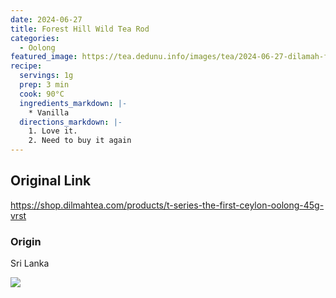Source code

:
 ```yaml
---
date: 2024-06-27
title: Forest Hill Wild Tea Rod
categories:
  - Oolong
featured_image: https://tea.dedunu.info/images/tea/2024-06-27-dilamah-first-ceylon-oolong-1.jpeg
recipe:
  servings: 1g
  prep: 3 min
  cook: 90°C
  ingredients_markdown: |-
    * Vanilla
  directions_markdown: |-
    1. Love it.
    2. Need to buy it again
---
```


## Original Link

<https://shop.dilmahtea.com/products/t-series-the-first-ceylon-oolong-45g-vrst>

### Origin

Sri Lanka

![](https://tea.dedunu.info/images/tea/2024-06-27-dilamah-first-ceylon-oolong-2.jpeg)
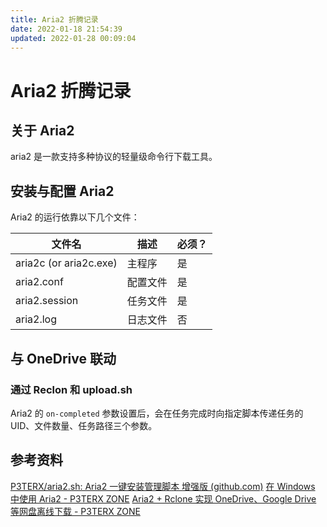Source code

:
 ```yaml
---
title: Aria2 折腾记录
date: 2022-01-18 21:54:39
updated: 2022-01-28 00:09:04
---
```


# Aria2 折腾记录

## 关于 Aria2

aria2 是一款支持多种协议的轻量级命令行下载工具。

## 安装与配置 Aria2

Aria2 的运行依靠以下几个文件：

| 文件名                 | 描述     | 必须？ |
| ---------------------- | -------- | ------ |
| aria2c (or aria2c.exe) | 主程序   | 是     |
| aria2.conf             | 配置文件 | 是     |
| aria2.session          | 任务文件 | 是     |
| aria2.log              | 日志文件 | 否     |

## 与 OneDrive 联动

### 通过 Reclon 和 upload.sh

Aria2 的 `on-completed` 参数设置后，会在任务完成时向指定脚本传递任务的 UID、文件数量、任务路径三个参数。

## 参考资料

 [P3TERX/aria2.sh: Aria2 一键安装管理脚本 增强版 (github.com)](https://github.com/P3TERX/aria2.sh)
 [在 Windows 中使用 Aria2 - P3TERX ZONE](https://p3terx.com/archives/use-aria2-under-windows.html)
 [Aria2 + Rclone 实现 OneDrive、Google Drive 等网盘离线下载 - P3TERX ZONE](https://p3terx.com/archives/offline-download-of-onedrive-gdrive.html)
────────────────
This task calls for the number of lines in the entries that contain the string "jpeg", with no accompanying text.

▶ _Task solution_
2